MongoDB is great for many tasks, except for the obvious: : it is a database and not a searchengine.

There is a couple of alternatives:

Sphinx is good for structured data (predefined text fields and non-text attributes), but it is not the best choice for projects that deal with unstructured data.
Solr is not as quick as ES and works best for static data (that does not require frequent changing). Solr also have Machine Learing.
ElasticSearch is currently #1 searchengine, but it is still a young technology. Not all desired features come out of the box.

Solr or ES stands out as the two best alternatives. I know them both very well, and for this project they would both fit my needs. However my laptop already had ES installed so that was what I chose.

Elasticsearch is an open source, distributed, RESTful, full-text search engine built on top of Apache Lucene. Elasticsearch is developed in JAVA. It uses schema free JSON documents and comes with extensive REST APIs for storing and searching the data.

ElasticSearch and MongoDB does not talk to each other out of the box. You need some kind of connection. As always there is many options, Mongo-connector, a real-time sync service as a package of Python, is the obvious choice. However, I wanted to explore new technologies, so I went for Monstache, a real-time service as a Go deamon.

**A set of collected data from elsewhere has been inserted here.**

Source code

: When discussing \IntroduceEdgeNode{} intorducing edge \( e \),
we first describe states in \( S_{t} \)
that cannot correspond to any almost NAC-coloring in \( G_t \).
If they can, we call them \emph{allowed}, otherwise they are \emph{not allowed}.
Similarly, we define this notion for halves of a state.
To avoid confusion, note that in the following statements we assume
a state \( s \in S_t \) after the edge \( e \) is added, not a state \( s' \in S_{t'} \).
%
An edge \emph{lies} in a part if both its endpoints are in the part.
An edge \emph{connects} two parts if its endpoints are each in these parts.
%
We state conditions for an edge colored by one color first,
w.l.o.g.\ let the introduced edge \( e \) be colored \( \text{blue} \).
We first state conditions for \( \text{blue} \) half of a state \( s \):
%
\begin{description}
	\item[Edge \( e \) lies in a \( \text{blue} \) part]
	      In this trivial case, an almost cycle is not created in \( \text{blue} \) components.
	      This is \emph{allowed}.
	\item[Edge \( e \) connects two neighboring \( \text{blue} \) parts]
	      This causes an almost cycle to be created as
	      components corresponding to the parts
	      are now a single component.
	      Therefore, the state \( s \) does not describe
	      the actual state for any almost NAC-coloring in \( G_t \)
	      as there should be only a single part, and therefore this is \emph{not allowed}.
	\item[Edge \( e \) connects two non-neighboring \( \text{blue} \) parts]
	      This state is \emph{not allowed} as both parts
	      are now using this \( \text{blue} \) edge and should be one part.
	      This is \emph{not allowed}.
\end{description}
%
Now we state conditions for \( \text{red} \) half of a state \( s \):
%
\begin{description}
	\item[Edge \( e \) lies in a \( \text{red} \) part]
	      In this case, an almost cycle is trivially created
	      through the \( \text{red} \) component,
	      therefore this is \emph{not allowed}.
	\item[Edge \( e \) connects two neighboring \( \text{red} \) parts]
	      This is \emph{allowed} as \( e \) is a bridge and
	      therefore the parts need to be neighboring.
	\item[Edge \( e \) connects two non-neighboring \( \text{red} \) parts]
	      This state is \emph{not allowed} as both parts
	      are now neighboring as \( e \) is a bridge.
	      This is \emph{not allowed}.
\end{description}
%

Installing Monstache is similar to Mongo-connector; create a MongoDB replication and install as a service. They both is tailing MongoDB’s oplog

Kibana is an open source data visualization plugin for Elasticsearch. It provides visualization capabilities on top of the content indexed on an Elasticsearch cluster.

Visualization photos

I installed Cantaloupe Image Server. I chose Cantaloupe because of its compliance with the IIIF Image API

The IIIF API specifies a web service that returns an image in response to a standard HTTP or HTTPS request. The URL can specify the region, size, rotation, quality, and format of the requested image. A URL can also be constructed to request basic technical information about the image to support client applications.

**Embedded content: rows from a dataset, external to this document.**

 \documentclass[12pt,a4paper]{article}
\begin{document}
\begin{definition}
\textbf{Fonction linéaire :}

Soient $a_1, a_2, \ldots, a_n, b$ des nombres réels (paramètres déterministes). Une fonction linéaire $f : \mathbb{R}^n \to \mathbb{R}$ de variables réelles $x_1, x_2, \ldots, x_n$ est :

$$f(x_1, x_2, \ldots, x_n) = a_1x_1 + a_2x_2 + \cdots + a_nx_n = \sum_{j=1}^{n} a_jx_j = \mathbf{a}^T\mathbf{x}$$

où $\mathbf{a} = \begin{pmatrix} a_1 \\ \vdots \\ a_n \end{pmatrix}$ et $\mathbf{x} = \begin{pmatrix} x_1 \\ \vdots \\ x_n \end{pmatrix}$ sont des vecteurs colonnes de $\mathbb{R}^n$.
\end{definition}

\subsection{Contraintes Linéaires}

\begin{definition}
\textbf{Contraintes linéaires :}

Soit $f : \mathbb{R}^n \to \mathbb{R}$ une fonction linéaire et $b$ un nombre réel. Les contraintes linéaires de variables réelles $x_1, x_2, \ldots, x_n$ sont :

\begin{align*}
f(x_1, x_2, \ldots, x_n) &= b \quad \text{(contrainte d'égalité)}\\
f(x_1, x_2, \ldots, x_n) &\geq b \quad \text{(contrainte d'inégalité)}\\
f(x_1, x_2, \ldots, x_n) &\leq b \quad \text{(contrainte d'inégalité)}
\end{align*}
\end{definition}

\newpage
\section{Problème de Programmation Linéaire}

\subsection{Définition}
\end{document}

The IIIF API was designed to facilitate systematic reuse of image resources in digital image repositories maintained by cultural heritage organizations.

Cantaloupe is an open-source dynamic image server for on-demand generation of derivatives of high-resolution source images in Java.

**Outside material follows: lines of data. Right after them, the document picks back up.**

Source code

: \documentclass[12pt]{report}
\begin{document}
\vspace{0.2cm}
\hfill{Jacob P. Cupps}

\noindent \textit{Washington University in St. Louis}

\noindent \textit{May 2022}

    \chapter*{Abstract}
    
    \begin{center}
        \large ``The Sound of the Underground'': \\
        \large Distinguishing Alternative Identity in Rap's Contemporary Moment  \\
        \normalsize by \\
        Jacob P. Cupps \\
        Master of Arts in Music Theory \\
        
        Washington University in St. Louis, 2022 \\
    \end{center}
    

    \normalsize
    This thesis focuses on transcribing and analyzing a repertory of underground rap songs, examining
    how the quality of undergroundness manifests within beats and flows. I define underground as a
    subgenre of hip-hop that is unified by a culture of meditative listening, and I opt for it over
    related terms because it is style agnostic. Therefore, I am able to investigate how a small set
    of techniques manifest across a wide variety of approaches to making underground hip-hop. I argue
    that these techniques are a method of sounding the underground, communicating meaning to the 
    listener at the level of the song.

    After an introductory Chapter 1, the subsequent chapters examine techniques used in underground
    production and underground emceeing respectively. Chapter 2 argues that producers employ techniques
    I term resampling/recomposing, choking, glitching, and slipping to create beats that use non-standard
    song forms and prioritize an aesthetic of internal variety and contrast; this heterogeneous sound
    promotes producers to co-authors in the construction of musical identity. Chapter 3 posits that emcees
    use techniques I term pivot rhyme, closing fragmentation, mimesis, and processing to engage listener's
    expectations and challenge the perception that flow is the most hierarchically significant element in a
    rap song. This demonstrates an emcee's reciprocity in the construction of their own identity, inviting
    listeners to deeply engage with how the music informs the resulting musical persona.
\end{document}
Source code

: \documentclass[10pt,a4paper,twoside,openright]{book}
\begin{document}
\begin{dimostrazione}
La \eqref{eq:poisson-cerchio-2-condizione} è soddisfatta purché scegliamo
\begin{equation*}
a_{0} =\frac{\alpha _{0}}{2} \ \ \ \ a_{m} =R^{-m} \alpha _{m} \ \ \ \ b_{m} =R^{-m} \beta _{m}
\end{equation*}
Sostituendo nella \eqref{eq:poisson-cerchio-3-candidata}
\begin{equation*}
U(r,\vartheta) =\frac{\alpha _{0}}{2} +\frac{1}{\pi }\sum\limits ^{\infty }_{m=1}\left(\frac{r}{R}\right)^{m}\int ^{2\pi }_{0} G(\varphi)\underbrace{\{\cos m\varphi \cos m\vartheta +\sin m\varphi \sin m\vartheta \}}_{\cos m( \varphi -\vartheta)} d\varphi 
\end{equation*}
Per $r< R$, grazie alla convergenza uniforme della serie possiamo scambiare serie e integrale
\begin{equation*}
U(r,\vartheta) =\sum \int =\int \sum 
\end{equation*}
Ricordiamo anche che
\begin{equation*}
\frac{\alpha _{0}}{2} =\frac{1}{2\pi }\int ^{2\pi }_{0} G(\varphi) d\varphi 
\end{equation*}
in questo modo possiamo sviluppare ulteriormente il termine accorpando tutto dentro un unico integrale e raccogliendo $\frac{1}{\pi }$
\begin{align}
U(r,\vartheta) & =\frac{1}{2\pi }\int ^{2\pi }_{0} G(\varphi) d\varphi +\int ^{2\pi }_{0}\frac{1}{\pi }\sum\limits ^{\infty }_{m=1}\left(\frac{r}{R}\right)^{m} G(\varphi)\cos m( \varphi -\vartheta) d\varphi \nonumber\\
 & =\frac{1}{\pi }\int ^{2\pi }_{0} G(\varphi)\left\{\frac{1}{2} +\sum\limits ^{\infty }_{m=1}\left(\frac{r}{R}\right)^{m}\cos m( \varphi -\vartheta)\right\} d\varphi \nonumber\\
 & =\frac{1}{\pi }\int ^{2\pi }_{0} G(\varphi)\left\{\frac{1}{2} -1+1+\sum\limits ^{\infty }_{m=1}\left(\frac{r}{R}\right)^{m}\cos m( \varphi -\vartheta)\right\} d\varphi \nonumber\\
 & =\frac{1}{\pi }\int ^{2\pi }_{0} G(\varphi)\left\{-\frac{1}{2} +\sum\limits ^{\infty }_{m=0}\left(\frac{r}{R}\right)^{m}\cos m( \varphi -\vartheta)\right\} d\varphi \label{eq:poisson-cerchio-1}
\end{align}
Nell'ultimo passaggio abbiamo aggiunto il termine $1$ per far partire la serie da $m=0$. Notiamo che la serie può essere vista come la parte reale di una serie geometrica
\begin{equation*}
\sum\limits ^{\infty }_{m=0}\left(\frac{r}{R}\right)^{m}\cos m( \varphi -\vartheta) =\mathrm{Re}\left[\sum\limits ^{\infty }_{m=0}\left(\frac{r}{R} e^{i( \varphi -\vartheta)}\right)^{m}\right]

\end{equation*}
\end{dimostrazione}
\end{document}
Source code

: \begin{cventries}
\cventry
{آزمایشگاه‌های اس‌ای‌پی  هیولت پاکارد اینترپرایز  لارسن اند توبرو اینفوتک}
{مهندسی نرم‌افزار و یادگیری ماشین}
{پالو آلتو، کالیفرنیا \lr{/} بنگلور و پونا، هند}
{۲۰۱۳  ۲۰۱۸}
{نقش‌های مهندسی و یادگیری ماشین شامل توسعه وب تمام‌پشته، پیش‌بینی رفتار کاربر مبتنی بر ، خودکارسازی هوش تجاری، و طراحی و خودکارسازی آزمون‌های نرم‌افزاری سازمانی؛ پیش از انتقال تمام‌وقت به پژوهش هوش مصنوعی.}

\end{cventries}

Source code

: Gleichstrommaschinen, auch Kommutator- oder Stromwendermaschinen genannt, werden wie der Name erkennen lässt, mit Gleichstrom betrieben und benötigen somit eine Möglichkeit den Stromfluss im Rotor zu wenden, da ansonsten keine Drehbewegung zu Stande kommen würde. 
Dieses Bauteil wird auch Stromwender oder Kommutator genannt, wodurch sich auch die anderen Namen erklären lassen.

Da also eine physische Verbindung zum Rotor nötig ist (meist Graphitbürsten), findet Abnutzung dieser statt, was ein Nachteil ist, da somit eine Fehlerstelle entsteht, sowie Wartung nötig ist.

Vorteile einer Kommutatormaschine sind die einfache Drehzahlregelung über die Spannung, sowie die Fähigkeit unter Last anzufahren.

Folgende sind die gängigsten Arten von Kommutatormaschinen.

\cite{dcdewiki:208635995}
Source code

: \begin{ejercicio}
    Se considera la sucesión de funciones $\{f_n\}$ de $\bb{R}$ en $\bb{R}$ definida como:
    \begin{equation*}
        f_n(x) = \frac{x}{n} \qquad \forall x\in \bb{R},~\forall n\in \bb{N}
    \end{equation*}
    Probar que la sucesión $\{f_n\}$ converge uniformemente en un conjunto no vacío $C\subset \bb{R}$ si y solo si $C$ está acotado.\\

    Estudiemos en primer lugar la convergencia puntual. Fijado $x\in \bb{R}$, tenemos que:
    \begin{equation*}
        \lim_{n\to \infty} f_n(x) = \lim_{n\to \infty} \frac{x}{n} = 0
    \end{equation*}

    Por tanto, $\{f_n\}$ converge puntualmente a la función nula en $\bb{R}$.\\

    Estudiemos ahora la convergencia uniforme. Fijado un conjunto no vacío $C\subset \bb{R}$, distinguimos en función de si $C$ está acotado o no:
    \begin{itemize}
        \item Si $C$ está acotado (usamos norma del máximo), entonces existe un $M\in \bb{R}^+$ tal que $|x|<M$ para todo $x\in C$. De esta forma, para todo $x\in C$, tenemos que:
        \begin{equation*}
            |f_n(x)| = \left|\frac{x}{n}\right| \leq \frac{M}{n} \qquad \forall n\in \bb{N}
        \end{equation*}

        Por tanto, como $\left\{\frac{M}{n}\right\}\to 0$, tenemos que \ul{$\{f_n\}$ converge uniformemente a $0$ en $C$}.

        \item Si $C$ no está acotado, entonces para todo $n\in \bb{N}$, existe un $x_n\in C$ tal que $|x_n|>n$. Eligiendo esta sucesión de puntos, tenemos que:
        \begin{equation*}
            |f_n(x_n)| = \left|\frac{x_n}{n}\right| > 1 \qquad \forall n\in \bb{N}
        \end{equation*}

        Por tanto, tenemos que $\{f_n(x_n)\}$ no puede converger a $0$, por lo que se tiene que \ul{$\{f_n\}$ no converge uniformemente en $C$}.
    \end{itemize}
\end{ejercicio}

I quickly made a PWA, Progressive Web Application based on Ionic. (because that is what Fullstack Developers do.) that could browse images from the IIIF API. Nothing fancy, just Proof of Concept.

Using MongoDB, ElasticSearch and IIIF might look as a overkill for this project. And it is. The project is an example of what should, and could be done with large collections of photos.

Back to my questions, do the photos disappear when FB disappears? Yes. Do they have any value outside of FB? Yes, this project shows that it is possible to build a photo-collection outside of FB’s walls. Are they of any value as cultural heritage? Yes, yes and yes. When I look at the comments of this photos there is so much information, so much history and knowledge. That will be gone if not the cultural heritage institutions starts collecting them.

Up next

Next step will be where I unleash the power of artificial intelligence on the data. I’m gonna let TensorFlow neutral network analyse photos and comments. Tensorflow will help me fill in the blank comments I have in the database. And also help me hashtag the photos.

Step 3 is to use my AI curated photocollection to create an application aimed for tourism with a Generous Interface. All neatly tucked into a Progressive Web Application based on Ionic Framework.

I will use Firebase as hosting for the PWA so I get notifications and a realtime database ‘for free’ so I might implement some sort of social interactions and commenting in step 4.

Disclaimer! Step 5 will be to delete the whole project.